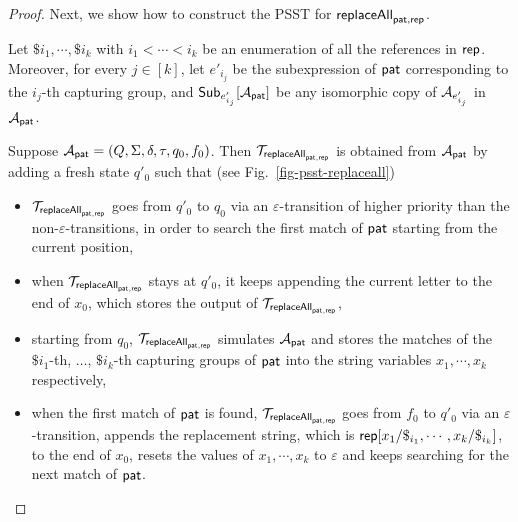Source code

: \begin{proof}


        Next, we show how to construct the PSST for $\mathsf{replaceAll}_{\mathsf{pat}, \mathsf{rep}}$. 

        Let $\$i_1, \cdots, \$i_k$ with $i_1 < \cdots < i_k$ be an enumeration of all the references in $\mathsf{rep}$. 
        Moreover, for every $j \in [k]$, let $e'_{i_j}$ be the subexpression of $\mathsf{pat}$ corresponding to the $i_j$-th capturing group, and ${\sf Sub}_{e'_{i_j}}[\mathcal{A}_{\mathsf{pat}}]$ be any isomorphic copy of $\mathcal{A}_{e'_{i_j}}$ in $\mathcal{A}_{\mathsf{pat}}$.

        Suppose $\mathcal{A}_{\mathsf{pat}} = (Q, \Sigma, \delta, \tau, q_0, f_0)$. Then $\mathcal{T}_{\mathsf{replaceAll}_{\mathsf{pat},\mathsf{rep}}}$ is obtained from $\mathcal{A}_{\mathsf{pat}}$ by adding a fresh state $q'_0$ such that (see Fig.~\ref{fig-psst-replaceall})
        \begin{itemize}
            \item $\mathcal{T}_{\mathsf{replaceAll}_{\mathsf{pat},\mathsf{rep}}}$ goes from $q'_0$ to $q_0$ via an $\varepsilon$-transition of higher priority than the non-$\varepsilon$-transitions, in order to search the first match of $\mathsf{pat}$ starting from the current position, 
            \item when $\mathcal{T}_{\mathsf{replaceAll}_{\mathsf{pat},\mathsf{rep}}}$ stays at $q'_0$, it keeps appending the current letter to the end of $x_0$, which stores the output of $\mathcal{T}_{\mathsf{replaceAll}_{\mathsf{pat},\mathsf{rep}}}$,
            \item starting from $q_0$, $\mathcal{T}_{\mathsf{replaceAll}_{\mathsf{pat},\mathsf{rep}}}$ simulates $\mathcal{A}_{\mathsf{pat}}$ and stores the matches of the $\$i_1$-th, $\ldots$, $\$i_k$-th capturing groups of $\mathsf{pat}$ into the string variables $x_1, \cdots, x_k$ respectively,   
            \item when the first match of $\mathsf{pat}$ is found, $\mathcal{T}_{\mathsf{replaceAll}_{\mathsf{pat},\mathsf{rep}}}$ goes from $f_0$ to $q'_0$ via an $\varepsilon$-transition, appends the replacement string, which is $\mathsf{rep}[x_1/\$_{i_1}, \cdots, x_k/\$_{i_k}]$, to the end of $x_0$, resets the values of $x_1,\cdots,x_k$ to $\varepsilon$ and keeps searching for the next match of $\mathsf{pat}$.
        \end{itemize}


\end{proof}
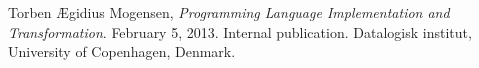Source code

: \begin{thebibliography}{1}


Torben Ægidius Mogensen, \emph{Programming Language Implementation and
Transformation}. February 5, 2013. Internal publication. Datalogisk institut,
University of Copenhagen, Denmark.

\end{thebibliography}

☆ ☆ ☆ ☆ ☆

## ACTIVITY:
Exact copy, no pictures: reproduce every record as it stands.

## WRITTEN SOLUTION:
Source code

: \begin{proof}


        Next, we show how to construct the PSST for $\mathsf{replaceAll}_{\mathsf{pat}, \mathsf{rep}}$. 

        Let $\$i_1, \cdots, \$i_k$ with $i_1 < \cdots < i_k$ be an enumeration of all the references in $\mathsf{rep}$. 
        Moreover, for every $j \in [k]$, let $e'_{i_j}$ be the subexpression of $\mathsf{pat}$ corresponding to the $i_j$-th capturing group, and ${\sf Sub}_{e'_{i_j}}[\mathcal{A}_{\mathsf{pat}}]$ be any isomorphic copy of $\mathcal{A}_{e'_{i_j}}$ in $\mathcal{A}_{\mathsf{pat}}$.

        Suppose $\mathcal{A}_{\mathsf{pat}} = (Q, \Sigma, \delta, \tau, q_0, f_0)$. Then $\mathcal{T}_{\mathsf{replaceAll}_{\mathsf{pat},\mathsf{rep}}}$ is obtained from $\mathcal{A}_{\mathsf{pat}}$ by adding a fresh state $q'_0$ such that (see Fig.~\ref{fig-psst-replaceall})
        \begin{itemize}
            \item $\mathcal{T}_{\mathsf{replaceAll}_{\mathsf{pat},\mathsf{rep}}}$ goes from $q'_0$ to $q_0$ via an $\varepsilon$-transition of higher priority than the non-$\varepsilon$-transitions, in order to search the first match of $\mathsf{pat}$ starting from the current position, 
            \item when $\mathcal{T}_{\mathsf{replaceAll}_{\mathsf{pat},\mathsf{rep}}}$ stays at $q'_0$, it keeps appending the current letter to the end of $x_0$, which stores the output of $\mathcal{T}_{\mathsf{replaceAll}_{\mathsf{pat},\mathsf{rep}}}$,
            \item starting from $q_0$, $\mathcal{T}_{\mathsf{replaceAll}_{\mathsf{pat},\mathsf{rep}}}$ simulates $\mathcal{A}_{\mathsf{pat}}$ and stores the matches of the $\$i_1$-th, $\ldots$, $\$i_k$-th capturing groups of $\mathsf{pat}$ into the string variables $x_1, \cdots, x_k$ respectively,   
            \item when the first match of $\mathsf{pat}$ is found, $\mathcal{T}_{\mathsf{replaceAll}_{\mathsf{pat},\mathsf{rep}}}$ goes from $f_0$ to $q'_0$ via an $\varepsilon$-transition, appends the replacement string, which is $\mathsf{rep}[x_1/\$_{i_1}, \cdots, x_k/\$_{i_k}]$, to the end of $x_0$, resets the values of $x_1,\cdots,x_k$ to $\varepsilon$ and keeps searching for the next match of $\mathsf{pat}$.
        \end{itemize}


\end{proof}
Source code

: \begin{thebibliography}{1}


Torben Ægidius Mogensen, \emph{Programming Language Implementation and
Transformation}. February 5, 2013. Internal publication. Datalogisk institut,
University of Copenhagen, Denmark.

\end{thebibliography}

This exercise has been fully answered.